Build reusable, serverless inference functions for your Amazon SageMaker models using AWS Lambda layers and containers
December 1, 2021: Amazon SageMaker Serverless Inference (preview) is a new inference option that enables you to easily deploy machine learning models for inference without having to configure or manage the underlying infrastructure. Watch for upcoming further details and check out the official announcement to learn more!
In AWS, you can host a trained model multiple ways, such as via Amazon SageMaker deployment, deploying to an Amazon Elastic Compute Cloud (Amazon EC2) instance (running a Flask + NGINX, for example), AWS Fargate, Amazon Elastic Kubernetes Service (Amazon EKS), or AWS Lambda.
SageMaker provides convenient model hosting services for model deployment, and provides an HTTPS endpoint where your machine learning (ML) model is available to provide inferences. This lets you focus on your deployment options such as instance type, automatic scaling policies, model versions, inference pipelines, and other features that make deployment easy and effective for handling production workloads. The other deployment options we mentioned require additional heavy lifting, such as launching a cluster or an instance, maintaining Docker containers with the inference code, or even creating your own APIs to simplify operations.
This post shows you how to use AWS Lambda to host an ML model for inference and explores several options to build layers and containers, including manually packaging and uploading a layer, and using AWS CloudFormation, AWS Serverless Application Model (AWS SAM), and containers.
Using Lambda for ML inference is an excellent alternative for some use cases for the following reasons:
- Lambda lets you run code without provisioning or managing servers.
- You pay only for the compute time you consume—there is no charge when you’re not doing inference.
- Lambda automatically scales by running code in response to each trigger (or in this case, an inference call from a client application for making a prediction using the trained model). Your code runs in parallel and processes each trigger individually, scaling with the size of the workload.
- You can limit the number of concurrent calls to an account-level default of 1,000, or request an appropriate limit increase.
- The inference code in this case is just the Lambda code, which you can edit directly on the Lambda console or using AWS Cloud9.
- You can store the model in the Lambda package or container, or pulled down from Amazon Simple Storage Service (Amazon S3). The latter method introduces additional latency, but it’s very low for small models.
- You can trigger Lambda via various services internally, or via Amazon API Gateway.
One limitation of this approach when using Lambda layers is that only small models can be accommodated (50 MB zipped layer size limit for Lambda), but with SageMaker Neo, you can potentially obtain a 10x reduction in the amount of memory required by the framework to run a model. The model and framework are compiled into a single executable that can be deployed in production to make fast, low-latency predictions. Additionally, the recently launched container image support allows you to use up to a 10 GB size container for Lambda tasks.
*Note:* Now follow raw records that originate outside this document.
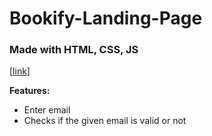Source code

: # Bookify-Landing-Page
### Made with HTML, CSS, JS
[[link](https://bookifylandingpage.netlify.app/)]

**Features:**
- Enter email
- Checks if the given email is valid or not
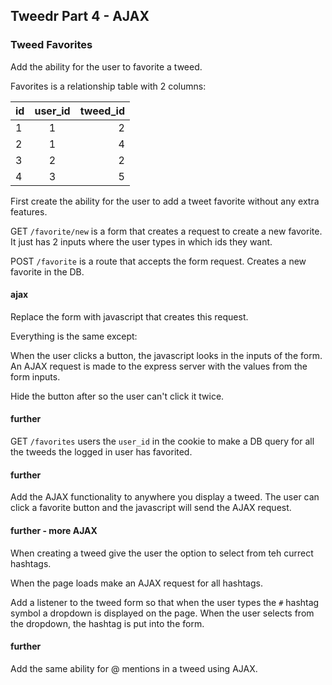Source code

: ## Tweedr Part 4 - AJAX

### Tweed Favorites

Add the ability for the user to favorite a tweed.

Favorites is a relationship table with 2 columns:

| id | user_id | tweed_id |
| -- |:-------:| --------:|
|  1 |    1    | 2        |
|  2 |    1    | 4        |
|  3 |    2    | 2        |
|  4 |    3    | 5        |

First create the ability for the user to add a tweet favorite without any extra features.

GET `/favorite/new` is a form that creates a request to create a new favorite. It just has 2 inputs where the user types in which ids they want.

POST `/favorite` is a route that accepts the form request. Creates a new favorite in the DB.

#### ajax

Replace the form with javascript that creates this request.

Everything is the same except:

When the user clicks a button, the javascript looks in the inputs of the form. An AJAX request is made to the express server with the values from the form inputs.

Hide the button after so the user can't click it twice.

#### further

GET `/favorites` users the `user_id` in the cookie to make a DB query for all the tweeds the logged in user has favorited.

#### further

Add the AJAX functionality to anywhere you display a tweed. The user can click a favorite button and the javascript will send the AJAX request.

#### further - more AJAX

When creating a tweed give the user the option to select from teh currect hashtags.

When the page loads make an AJAX request for all hashtags.

Add a listener to the tweed form so that when the user types the `#` hashtag symbol a dropdown is displayed on the page. When the user selects from the dropdown, the hashtag is put into the form.

#### further

Add the same ability for @ mentions in a tweed using AJAX.


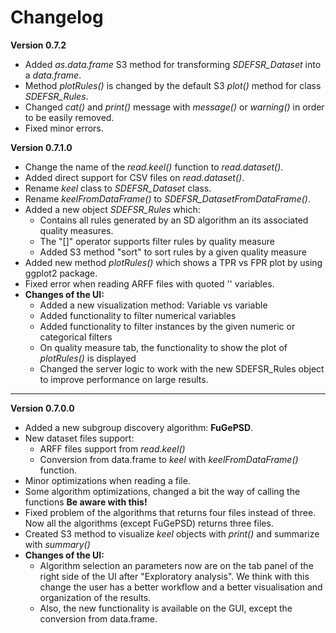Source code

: # Changelog

**Version  0.7.2**

* Added *as.data.frame* S3 method for transforming *SDEFSR_Dataset* into a *data.frame*.
* Method *plotRules()* is changed by the default S3 *plot()* method for class *SDEFSR_Rules*.
* Changed *cat()* and *print()* message with *message()* or *warning()* in order to be easily removed.
* Fixed minor errors.

**Version 0.7.1.0**

* Change the name of the *read.keel()* function to *read.dataset()*.
* Added direct support for CSV files on *read.dataset()*.
* Rename *keel* class to *SDEFSR_Dataset* class. 
* Rename *keelFromDataFrame()* to  *SDEFSR_DatasetFromDataFrame()*.
* Added a new object *SDEFSR_Rules* which:
  + Contains all rules generated by an SD algorithm an its associated quality measures.
  + The "[]" operator supports filter rules by quality measure
  + Added S3 method "sort" to sort rules by a given quality measure
* Added new method *plotRules()* which shows a TPR vs FPR plot by using ggplot2 package.
* Fixed error when reading ARFF files with quoted '' variables.
* **Changes of the UI:**
  + Added a new visualization method: Variable vs variable
  + Added functionality to filter numerical variables
  + Added functionality to filter instances by the given numeric or categorical filters
  + On quality measure tab, the functionality to show the plot of *plotRules()* is displayed
  + Changed the server logic to work with the new SDEFSR_Rules object to improve performance on large results.

----

**Version 0.7.0.0**

* Added a new subgroup discovery algorithm: **FuGePSD**.
* New dataset files support: 
    + ARFF files support from *read.keel()* 
    + Conversion from data.frame to *keel* with *keelFromDataFrame()* function.
* Minor optimizations when reading a file.
* Some algorithm optimizations, changed a bit the way of calling the functions **Be aware with this!**
* Fixed problem of the algorithms that returns four files instead of three. Now all the algorithms (except FuGePSD) returns three files.
* Created S3 method to visualize *keel* objects with *print()* and summarize with *summary()*
* **Changes of the UI:**
    + Algorithm selection an parameters now are on the tab panel of the right side of the UI after "Exploratory analysis". We think with this change the user has a better workflow and a better visualisation and organization of the results.
    + Also, the new functionality is available on the GUI, except the conversion from data.frame.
Later in this post, we discuss how to overcome some of the limitations on size. Let’s get started by looking at Lambda layers first!
Inference using Lambda layers
A Lambda layer is a .zip archive that contains libraries, a custom runtime, or other dependencies. With layers, you can use libraries in your function without needing to include them in your deployment package.
Layers let you keep your deployment package small, which makes development easier. You can avoid errors that can occur when you install and package dependencies with your function code. For Node.js, Python, and Ruby functions, you can develop your function code on the Lambda console as long as you keep your deployment package under 3 MB. A function can use up to five layers at a time. The total unzipped size of the function and all layers can’t exceed the unzipped deployment package size limit of 250 MB. For more information, see Lambda quotas.
Building a common ML Lambda layer that can be used with multiple inference functions reduces effort and streamlines the process of deployment. In the next section, we describe how to build a layer for scikit-learn, a small yet powerful ML framework.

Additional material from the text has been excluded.